Posts by klausesser

    Gpo hat geschrieben:
    > > Was glaubst Du, was die zur Photokia zeigen werden . . . :mrgreen:
    > > Gruß, Klaus
    >
    > Moin
    >
    > na auf dich haben wir schon lange gewartet :lol:
    >
    > ich stell mir gerade vor ...deine Stitchings mit +++260 Bildern...
    > und das mit der D800E 8):shock::lol:
    > Verarbeitung nur im Rechenzentrum der Klimabehörde :idea:


    Nee, ich bräuchte dann ja weniger Belichtungen, um auf dir gleiche Auflösung zu kommen.
    Das wäre praktisch - ginge schneller bei der Aufnahme und auch bei der Verarbeitung.


    > die ersten mit der D3x wollen sich schon das Leben nehmen :oops:


    :mrgreen: Sichert die Brücken!! :mrgreen:


    Glaube ich aber nicht - die D3x ist eine superbe Kamera.
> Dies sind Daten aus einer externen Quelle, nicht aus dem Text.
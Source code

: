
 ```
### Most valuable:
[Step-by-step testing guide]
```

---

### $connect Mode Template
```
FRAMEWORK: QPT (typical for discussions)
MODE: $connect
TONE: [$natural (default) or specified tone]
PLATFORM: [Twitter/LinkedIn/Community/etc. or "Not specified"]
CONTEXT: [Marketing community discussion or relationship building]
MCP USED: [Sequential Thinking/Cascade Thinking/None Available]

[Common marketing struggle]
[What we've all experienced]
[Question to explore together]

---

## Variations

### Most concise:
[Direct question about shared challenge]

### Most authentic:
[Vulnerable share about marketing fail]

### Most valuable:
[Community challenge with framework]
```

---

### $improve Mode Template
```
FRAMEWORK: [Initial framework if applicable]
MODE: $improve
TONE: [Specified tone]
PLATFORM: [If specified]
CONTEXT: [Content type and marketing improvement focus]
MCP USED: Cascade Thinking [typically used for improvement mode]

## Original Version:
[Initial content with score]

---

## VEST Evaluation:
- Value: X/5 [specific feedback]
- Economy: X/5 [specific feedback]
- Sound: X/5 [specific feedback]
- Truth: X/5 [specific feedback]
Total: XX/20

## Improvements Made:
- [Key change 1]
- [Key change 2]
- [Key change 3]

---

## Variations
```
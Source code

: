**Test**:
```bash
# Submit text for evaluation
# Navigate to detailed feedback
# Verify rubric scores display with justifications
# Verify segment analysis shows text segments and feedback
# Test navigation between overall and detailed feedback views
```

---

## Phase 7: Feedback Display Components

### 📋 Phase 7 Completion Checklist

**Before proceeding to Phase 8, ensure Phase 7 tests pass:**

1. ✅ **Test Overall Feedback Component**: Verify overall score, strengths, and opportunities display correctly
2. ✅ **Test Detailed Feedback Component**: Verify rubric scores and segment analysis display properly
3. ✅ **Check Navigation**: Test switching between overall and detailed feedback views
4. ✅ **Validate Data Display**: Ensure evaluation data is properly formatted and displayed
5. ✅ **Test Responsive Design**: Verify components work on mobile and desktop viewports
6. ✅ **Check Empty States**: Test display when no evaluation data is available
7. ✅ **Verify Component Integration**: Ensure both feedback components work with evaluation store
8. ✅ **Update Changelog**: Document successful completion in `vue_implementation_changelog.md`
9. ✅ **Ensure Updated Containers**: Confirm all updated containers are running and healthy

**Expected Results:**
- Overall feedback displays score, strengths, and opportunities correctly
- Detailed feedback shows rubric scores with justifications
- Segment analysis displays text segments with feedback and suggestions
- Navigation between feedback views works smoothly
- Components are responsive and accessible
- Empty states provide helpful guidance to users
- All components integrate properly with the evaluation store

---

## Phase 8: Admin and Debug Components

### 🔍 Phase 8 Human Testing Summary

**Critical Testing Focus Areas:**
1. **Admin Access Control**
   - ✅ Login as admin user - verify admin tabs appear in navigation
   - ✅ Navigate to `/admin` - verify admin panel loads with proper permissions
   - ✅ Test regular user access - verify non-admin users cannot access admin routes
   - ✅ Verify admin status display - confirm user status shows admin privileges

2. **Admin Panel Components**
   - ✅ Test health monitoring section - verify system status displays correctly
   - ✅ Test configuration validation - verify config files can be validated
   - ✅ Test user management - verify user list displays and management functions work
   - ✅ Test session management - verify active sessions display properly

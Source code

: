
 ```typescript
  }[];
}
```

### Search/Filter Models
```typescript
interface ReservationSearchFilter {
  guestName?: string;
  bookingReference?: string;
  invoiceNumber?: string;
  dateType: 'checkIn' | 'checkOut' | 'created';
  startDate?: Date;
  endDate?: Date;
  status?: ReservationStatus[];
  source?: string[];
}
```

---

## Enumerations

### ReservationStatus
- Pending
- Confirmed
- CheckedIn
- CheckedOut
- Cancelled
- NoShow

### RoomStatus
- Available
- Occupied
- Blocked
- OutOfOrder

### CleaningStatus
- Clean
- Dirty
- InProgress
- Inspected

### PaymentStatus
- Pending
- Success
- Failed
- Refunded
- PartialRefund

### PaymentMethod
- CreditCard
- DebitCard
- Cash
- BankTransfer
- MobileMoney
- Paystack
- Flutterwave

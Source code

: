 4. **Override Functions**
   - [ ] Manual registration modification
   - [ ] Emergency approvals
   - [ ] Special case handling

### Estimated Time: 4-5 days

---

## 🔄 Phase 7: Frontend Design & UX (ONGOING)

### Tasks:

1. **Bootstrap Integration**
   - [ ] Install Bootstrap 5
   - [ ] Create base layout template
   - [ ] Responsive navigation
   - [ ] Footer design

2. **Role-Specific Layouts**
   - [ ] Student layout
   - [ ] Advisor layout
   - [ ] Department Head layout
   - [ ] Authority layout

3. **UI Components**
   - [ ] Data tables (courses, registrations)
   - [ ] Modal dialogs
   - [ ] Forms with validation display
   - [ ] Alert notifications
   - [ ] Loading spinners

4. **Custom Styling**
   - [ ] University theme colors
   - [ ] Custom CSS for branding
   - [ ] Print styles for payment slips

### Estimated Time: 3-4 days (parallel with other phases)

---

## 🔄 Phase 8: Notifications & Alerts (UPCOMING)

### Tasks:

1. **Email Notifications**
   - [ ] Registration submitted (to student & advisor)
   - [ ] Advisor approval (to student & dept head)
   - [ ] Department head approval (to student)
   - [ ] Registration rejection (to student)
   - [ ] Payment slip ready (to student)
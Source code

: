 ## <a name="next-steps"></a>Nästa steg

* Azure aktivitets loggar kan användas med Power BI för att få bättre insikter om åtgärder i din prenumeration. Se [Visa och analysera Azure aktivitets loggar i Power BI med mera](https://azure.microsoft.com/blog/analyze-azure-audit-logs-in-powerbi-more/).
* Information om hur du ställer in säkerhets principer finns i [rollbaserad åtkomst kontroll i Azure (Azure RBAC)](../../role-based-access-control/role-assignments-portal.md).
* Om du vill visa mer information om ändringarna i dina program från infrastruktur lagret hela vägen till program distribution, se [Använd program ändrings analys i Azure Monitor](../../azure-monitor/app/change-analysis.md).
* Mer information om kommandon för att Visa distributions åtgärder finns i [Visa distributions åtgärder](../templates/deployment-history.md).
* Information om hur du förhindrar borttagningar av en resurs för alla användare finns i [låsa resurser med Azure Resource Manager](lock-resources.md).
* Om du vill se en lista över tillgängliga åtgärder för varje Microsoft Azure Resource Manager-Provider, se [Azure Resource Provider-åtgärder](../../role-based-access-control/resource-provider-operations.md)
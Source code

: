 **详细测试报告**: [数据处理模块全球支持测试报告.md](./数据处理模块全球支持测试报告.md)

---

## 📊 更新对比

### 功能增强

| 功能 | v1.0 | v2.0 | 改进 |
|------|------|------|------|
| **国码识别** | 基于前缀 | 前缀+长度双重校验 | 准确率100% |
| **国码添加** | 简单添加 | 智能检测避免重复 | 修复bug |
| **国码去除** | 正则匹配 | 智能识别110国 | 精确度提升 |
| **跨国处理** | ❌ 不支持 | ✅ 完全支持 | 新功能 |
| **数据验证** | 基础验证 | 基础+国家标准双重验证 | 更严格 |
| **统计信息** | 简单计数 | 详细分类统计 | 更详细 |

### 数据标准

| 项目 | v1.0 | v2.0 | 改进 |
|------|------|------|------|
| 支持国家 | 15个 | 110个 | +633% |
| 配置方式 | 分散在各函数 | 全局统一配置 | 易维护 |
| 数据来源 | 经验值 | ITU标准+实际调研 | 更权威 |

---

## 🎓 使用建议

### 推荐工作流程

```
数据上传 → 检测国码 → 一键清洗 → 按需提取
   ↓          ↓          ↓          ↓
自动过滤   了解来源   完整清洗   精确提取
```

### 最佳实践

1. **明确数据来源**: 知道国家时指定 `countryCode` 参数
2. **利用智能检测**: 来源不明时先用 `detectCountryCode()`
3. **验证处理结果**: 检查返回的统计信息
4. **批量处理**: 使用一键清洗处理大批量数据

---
Danach wäre erst wieder MF sinnvoll - mit "Pixeln", die eine hohe Dynamkik können.
    16RAW ist da schon ´ne Hausnummer . . .


    Wie sich die D800 so schlägt werden wir sehen - ich bin da nicht sehr optimistisch . .


    herzlichen Gruß an die Waterkant, Klaus (irgendwo hab ich ein Foto von Deinem kleinen Hund gesehen - süüüß!!)

    Japodus hat geschrieben:


    > Digitalfotografie wird niemals den Film ablösen, sie kann, in Micronen
    > gesehen, vollkommener sein
    > aber sie wird niemals so viel seele haben wie Film.
    >


    Entschuldige - aber das ist Unsinn. Ich verstehe sehr gut ein Goutieren von Korn und analogen Nicht-Linearitäten.
    Es ergibt sich daraus eine spezielle" Anmutung, das ist wahr.
    Aber die lässt sich - entsprechende Fachkenntnis vorausgesetzt - auf digitaler Ebene derart gut simulieren, dass Du
    den Unterschied nie feststellen würdest.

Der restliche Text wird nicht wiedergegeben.